Reporter: Amy Oshier
Published: Updated:
Child at the dentist.

More than 40-percent of American children have tooth decay before they reach kindergarten, and the COVID-19 pandemic only made it worse.

Breanna Ferrell is a mother of two with a six- and one-year-old.

They each have a mouthful of teeth.

Referring to her youngest, “She’s got her two that stick out on the bottom but they’re all on top,” Ferrell said.

Over the past two years, dentists saw office visits plummet – especially pediatric visits.

The result: tooth decay is up nationally 22-percent over pre-pandemic levels. The COVID risk was something Ferrell and her husband carefully considered.

Ferrell had her concerns. “Do we actually take them right now or do we wait. Until there’s a problem because we didn’t want to expose anything.”

Pediatric Dentist Jenny Cavanaugh is noticing an increase in decay, cavities even cracked teeth in her young patient population.

“As kids were home more snacking more, there was a disruption in routines and also dental offices were closed for the first few months of the pandemic,” Cavanaugh explained. “And many families out of fear avoided the dentist for the first few months even after the pandemic. So with a snacking disruption of routines, and delayed dental care, not only are we seeing more decay, but we’re seeing larger and more severe decay.”

The more serious the problems, the more aggressive the treatments. Fillings and even dental crowns are on the rise.

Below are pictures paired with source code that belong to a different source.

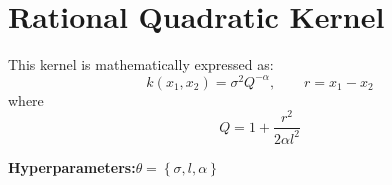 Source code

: \documentclass{article}
\begin{document}
\section{Rational Quadratic Kernel}
\label{sec:RQKernel}

This kernel is mathematically expressed as:
\begin{equation}
\label{eq:RQKernel}
	k\!\left(x_1,x_2\right) = \sigma^2 Q^{-\alpha}, \qquad r = x_1 - x_2
\end{equation}
where
\begin{equation}
\label{eq:RQKernel_Q}
Q = 1 + \frac{r^2}{2 \alpha l^2}
\end{equation}

\begin{center}
	\textbf{Hyperparameters:}\hspace{20pt}$\theta = \left\lbrace \sigma,l,\alpha \right\rbrace$
\end{center}

\begin{comment}
\begin{equation}
\label{eq:RQKernel_d1x}
	\begin{gathered}
	\frac{\partial k\!\left(x_1,x_2\right)}{\partial x_1} = - \frac{\partial r}{\partial x_1} \frac{\sigma^2 r}{l^2} \left(1 + \frac{r^2}{2 \alpha l^2}\right)^{-\alpha - 1} \\
	\frac{\partial k\!\left(x_1,x_2\right)}{\partial x_2} = - \frac{\partial r}{\partial x_2} \frac{\sigma^2 r}{l^2} \left(1 + \frac{r^2}{2 \alpha l^2}\right)^{-\alpha - 1}
	\end{gathered}
\end{equation}

\begin{equation}
\label{eq:RQKernel_d2x}
	\frac{\partial^2 k\!\left(x_1,x_2\right)}{\partial x_1 \partial x_2} = \frac{\partial r}{\partial x_1} \frac{\partial r}{\partial x_2} \frac{\sigma^2}{l^2} \left(\frac{r^2}{l^2} \frac{2\alpha + 1}{2\alpha} - 1\right) \left(1 + \frac{r^2}{2 \alpha l^2}\right)^{-\alpha - 2}
\end{equation}
\end{comment}
\end{document}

Now, more kids are making their way back to the dentist and that makes Dr. Cavanaugh smile. “It’s time to get back and get back on track with regular cleanings, checkups, fluoride treatments and so forth, get any decay treated and then then make home changes and get back into our routines of brushing and flossing.”

Ferrell said her 6-year-old is “just learning to make sure she’s taking care of her teeth and to have pride in her teeth.”

If caught early, most dental issues can be resolved. Without prolongued, painful interventions.

Dr Cavanaugh recommends a routine check up for children every six months, starting no later than one year of age.